Which lines in the records below contain the word "versehenen"? Copy each of them.

Collected data:
___
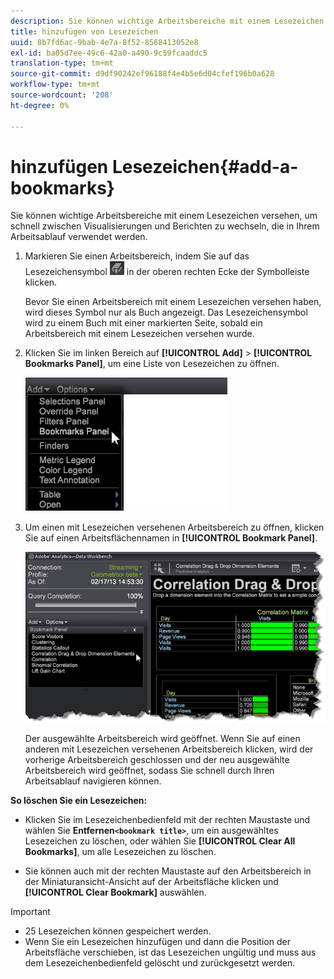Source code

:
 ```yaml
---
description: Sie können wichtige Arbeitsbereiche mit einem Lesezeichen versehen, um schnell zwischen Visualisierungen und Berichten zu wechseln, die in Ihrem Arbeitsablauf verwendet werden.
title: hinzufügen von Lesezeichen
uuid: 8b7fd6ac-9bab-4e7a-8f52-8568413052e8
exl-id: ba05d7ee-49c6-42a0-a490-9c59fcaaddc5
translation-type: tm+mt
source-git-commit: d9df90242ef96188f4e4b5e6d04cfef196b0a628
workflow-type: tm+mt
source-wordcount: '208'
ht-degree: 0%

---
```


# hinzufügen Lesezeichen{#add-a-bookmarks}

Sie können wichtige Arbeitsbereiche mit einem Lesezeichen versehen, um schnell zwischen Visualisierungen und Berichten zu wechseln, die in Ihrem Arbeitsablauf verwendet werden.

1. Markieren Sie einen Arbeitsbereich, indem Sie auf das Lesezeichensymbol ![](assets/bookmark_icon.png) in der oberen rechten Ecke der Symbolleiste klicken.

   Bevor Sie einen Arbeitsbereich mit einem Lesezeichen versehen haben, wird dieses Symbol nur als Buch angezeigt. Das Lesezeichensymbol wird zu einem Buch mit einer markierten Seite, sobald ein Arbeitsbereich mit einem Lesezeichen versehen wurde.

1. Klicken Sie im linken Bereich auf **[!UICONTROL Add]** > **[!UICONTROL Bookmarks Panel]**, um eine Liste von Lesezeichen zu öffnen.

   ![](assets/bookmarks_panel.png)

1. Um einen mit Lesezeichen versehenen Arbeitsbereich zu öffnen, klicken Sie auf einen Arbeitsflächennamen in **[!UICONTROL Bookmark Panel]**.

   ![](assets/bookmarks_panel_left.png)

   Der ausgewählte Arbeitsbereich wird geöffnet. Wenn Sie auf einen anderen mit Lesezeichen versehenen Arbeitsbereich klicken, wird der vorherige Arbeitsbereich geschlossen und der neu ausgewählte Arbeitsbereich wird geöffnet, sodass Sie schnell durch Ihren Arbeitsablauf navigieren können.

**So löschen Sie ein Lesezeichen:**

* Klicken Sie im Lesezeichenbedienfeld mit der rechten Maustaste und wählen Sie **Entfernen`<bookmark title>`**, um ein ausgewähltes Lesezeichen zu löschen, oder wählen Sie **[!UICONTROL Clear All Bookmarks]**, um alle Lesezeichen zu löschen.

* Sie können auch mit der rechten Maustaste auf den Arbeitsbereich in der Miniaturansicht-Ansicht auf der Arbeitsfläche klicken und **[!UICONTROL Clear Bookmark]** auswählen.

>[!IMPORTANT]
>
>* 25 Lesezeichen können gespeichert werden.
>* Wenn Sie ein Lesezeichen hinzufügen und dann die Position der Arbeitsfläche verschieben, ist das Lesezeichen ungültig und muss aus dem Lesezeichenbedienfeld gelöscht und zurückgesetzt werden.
___
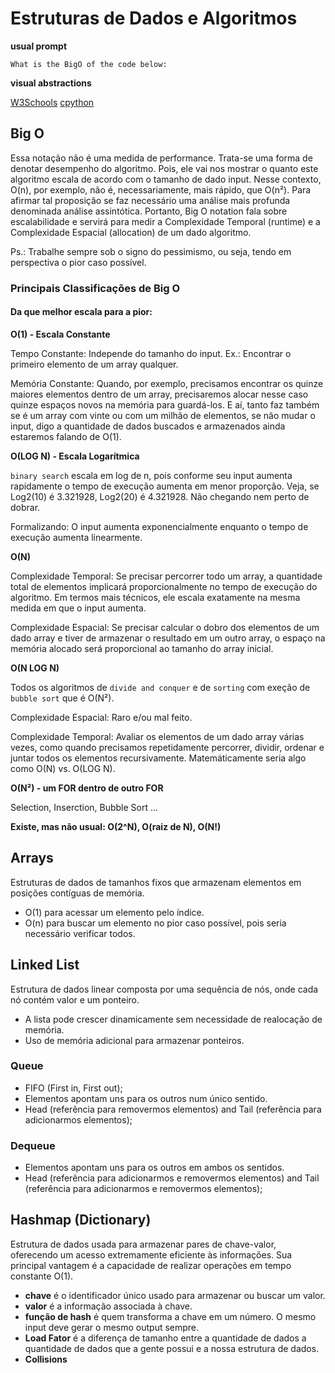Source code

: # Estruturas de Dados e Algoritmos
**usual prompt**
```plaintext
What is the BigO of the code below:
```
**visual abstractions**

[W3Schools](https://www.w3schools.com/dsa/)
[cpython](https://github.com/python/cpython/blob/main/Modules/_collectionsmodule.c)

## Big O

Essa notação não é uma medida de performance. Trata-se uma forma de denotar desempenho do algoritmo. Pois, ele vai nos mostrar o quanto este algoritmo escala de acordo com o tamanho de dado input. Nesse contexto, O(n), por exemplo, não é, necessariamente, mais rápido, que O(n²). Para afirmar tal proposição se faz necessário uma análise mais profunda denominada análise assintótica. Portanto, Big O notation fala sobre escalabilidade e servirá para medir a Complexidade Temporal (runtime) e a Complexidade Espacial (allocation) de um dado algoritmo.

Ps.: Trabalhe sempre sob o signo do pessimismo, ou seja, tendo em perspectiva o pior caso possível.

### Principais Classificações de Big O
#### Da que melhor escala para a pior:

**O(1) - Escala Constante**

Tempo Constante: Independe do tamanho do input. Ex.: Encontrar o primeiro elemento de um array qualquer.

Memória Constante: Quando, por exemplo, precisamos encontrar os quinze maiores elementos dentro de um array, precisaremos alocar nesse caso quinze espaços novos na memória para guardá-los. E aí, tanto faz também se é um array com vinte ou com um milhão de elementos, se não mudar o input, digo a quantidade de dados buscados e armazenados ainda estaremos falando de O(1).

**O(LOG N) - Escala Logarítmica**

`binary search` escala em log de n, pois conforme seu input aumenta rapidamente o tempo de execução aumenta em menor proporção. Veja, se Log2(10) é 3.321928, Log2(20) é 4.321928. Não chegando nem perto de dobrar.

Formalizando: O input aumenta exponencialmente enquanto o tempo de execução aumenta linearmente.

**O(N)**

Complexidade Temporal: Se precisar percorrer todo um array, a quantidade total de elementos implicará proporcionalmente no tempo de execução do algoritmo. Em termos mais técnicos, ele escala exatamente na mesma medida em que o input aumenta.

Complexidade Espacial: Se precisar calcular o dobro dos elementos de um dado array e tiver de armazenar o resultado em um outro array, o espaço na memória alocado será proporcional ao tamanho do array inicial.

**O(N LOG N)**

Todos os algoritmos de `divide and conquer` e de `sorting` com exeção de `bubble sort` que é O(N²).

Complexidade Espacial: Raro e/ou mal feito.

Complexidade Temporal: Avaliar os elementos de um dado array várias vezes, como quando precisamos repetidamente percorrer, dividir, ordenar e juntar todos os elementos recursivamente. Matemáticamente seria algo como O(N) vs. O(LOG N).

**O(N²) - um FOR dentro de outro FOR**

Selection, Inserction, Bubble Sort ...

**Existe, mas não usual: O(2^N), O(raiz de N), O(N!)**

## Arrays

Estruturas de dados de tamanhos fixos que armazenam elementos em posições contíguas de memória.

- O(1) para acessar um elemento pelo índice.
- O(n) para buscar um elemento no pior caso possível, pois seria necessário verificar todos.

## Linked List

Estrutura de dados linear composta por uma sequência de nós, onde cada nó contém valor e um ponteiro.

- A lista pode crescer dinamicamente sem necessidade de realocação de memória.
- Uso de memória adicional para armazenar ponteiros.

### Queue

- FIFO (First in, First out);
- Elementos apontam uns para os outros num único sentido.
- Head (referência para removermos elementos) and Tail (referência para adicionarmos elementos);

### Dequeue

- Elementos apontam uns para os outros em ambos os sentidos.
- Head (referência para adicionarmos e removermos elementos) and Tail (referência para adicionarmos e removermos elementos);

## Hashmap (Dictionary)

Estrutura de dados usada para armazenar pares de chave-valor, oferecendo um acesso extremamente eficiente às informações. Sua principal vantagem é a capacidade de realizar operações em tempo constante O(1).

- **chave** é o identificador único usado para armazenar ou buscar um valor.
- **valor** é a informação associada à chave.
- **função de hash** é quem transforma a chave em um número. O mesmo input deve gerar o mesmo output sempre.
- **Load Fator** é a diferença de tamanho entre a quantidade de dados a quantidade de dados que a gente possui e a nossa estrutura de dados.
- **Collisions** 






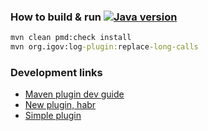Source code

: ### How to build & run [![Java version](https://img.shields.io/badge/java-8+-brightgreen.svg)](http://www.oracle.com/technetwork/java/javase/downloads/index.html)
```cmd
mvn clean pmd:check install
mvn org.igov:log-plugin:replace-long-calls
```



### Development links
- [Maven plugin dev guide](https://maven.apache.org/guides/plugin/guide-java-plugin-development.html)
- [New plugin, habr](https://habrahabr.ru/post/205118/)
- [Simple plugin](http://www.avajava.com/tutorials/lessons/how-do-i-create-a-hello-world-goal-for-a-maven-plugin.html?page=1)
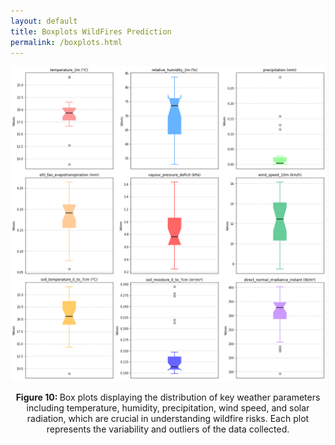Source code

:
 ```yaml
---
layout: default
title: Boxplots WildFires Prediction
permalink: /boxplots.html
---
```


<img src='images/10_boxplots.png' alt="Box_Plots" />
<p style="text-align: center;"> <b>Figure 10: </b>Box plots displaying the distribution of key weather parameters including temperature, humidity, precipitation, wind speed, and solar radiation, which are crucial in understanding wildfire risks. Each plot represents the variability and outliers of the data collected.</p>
___
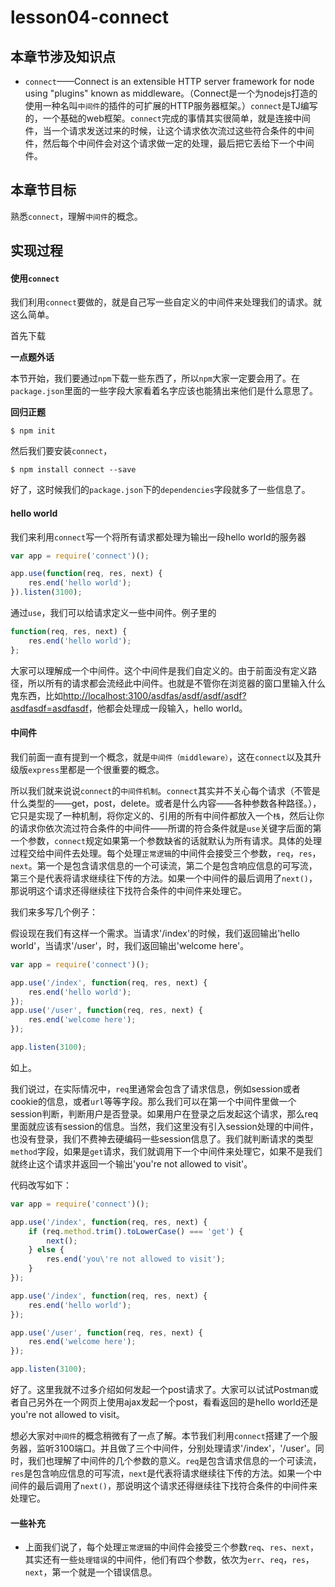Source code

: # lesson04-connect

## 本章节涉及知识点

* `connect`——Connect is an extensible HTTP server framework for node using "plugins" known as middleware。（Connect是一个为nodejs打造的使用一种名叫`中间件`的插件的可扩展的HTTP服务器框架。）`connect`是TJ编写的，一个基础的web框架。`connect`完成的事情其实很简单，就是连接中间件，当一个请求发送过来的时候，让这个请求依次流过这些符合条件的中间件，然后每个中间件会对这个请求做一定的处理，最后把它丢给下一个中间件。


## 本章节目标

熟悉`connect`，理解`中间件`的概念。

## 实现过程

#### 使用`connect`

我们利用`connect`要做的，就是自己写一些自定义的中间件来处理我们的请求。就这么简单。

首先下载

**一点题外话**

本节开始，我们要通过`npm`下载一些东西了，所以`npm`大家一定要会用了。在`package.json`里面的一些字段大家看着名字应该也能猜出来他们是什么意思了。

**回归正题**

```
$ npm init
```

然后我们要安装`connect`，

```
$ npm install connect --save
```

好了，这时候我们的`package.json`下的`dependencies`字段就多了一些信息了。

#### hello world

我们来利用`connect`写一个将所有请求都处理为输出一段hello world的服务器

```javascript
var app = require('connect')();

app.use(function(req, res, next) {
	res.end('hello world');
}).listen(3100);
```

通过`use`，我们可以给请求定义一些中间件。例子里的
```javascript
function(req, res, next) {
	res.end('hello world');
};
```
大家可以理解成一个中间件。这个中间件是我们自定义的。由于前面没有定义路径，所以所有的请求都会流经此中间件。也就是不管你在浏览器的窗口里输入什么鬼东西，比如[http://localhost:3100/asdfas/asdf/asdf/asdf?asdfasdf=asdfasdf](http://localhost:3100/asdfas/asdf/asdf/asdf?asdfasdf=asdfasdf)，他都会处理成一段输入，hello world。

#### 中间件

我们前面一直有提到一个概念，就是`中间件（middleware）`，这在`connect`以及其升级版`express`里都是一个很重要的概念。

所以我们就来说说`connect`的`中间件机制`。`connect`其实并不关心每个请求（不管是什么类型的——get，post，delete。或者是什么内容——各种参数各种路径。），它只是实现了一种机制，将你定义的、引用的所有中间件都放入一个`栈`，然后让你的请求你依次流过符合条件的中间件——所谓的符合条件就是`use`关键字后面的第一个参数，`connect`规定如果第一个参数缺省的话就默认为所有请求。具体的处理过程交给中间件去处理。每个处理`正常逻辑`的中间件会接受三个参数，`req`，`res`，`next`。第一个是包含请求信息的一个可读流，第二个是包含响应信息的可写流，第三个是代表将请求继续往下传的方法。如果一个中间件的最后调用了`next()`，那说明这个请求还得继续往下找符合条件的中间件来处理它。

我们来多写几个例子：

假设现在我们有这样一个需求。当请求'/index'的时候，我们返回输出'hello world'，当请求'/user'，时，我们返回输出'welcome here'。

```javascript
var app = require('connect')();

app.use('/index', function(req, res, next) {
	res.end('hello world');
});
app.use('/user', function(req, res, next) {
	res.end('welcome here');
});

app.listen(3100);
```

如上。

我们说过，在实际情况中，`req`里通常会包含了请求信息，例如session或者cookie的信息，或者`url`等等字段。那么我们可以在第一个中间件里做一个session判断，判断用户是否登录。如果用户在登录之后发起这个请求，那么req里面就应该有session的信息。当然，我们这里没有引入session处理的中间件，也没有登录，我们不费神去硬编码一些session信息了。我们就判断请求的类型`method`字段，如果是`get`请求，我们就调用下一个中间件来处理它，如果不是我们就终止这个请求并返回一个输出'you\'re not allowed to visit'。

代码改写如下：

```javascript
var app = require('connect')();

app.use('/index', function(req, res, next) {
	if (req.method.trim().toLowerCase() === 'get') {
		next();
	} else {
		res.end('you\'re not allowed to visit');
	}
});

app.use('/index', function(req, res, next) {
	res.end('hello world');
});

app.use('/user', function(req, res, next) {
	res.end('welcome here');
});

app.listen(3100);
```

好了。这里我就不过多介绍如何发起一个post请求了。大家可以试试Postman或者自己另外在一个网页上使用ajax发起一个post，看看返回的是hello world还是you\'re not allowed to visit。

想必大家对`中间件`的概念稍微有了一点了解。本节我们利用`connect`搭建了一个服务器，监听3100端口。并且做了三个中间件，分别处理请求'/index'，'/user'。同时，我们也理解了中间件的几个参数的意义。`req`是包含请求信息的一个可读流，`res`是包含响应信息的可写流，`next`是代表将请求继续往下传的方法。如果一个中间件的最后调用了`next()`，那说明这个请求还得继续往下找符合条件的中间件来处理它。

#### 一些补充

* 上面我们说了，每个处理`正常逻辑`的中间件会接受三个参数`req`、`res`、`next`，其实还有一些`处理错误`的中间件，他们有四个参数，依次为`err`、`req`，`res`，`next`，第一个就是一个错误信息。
___
■ **Output below**
1. Um einen mit Lesezeichen versehenen Arbeitsbereich zu öffnen, klicken Sie auf einen Arbeitsflächennamen in **[!UICONTROL Bookmark Panel]**.
   Der ausgewählte Arbeitsbereich wird geöffnet. Wenn Sie auf einen anderen mit Lesezeichen versehenen Arbeitsbereich klicken, wird der vorherige Arbeitsbereich geschlossen und der neu ausgewählte Arbeitsbereich wird geöffnet, sodass Sie schnell durch Ihren Arbeitsablauf navigieren können.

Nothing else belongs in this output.